El bostezo es contagioso. Fuente: IA Gemini.
Cuando vemos a una persona bostezar, en pocos segundos estamos haciendo lo mismo. Este fenómeno no es una simple coincidencia ni falta de sueño, es una respuesta neurológica completa que la ciencia llama bostezo contagioso.
Qué dice la ciencia
La explicación técnica a esta reacción se relaciona con las neuronas espejo. Las células cerebrales tienen la función de “reflejar” lo que vemos en los demás y se activan de la misma forma cuando se realiza una acción que cuando vemos a otro ejecutarla.
Las investigaciones publicadas en Brain Imaging and Behavior concluyeron que al observar un bostezo se terminan disparando áreas específicas del cerebro vinculadas a este sistema convirtiendo así un gesto ajeno en una respuesta automática propia.
Los estudios señalan que el componente social juega un papel fundamental en estos casos. Es más probable contagiarse de un familiar o un amigo cercano que de un desconocido. En cuanto a la edad, este fenómeno aparece entre los cuatro o cinco años cuando los niños empiezan a desarrollar habilidades de empatía más sólidas.
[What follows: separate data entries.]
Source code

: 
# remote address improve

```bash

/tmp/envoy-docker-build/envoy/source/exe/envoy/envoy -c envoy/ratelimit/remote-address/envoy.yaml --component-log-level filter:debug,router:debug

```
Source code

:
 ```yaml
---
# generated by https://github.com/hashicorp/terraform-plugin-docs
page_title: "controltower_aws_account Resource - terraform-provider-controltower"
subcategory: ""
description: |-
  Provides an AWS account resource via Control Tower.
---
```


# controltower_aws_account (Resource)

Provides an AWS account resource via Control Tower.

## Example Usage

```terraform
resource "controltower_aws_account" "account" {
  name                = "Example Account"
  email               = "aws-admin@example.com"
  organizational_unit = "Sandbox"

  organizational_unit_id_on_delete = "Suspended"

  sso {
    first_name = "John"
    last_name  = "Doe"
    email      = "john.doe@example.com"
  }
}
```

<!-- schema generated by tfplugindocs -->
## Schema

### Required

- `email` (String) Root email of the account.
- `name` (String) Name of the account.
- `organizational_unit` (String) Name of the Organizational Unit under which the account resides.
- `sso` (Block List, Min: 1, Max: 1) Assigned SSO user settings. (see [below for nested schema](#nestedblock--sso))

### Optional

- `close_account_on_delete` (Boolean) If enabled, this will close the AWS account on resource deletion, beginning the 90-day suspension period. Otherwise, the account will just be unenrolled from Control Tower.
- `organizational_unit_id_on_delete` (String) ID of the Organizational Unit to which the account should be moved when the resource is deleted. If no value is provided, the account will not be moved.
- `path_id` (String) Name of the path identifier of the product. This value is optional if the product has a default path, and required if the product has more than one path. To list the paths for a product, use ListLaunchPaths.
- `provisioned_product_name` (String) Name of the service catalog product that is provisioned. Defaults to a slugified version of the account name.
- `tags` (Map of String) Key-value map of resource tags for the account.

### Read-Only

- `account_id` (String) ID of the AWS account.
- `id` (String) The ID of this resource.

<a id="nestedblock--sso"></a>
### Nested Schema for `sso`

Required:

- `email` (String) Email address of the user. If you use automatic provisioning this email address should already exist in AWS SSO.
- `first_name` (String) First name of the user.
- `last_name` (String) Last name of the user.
Más allá de lo social, hay varias hipótesis sobre la utilidad biológica de un bostezo. Por un lado, ayuda a “enfriar” el cerebro para mantenerlo en una temperatura óptima de funcionamiento y también funcionaría como un estado de alerta, como un mecanismo para resetear la atención cuando el cerebro detecta somnolencia.
En resumen, ese bostezo "heredado" es una muestra de cómo el cerebro está programado para conectar con los demás y procesar señales sociales de forma casi instantánea.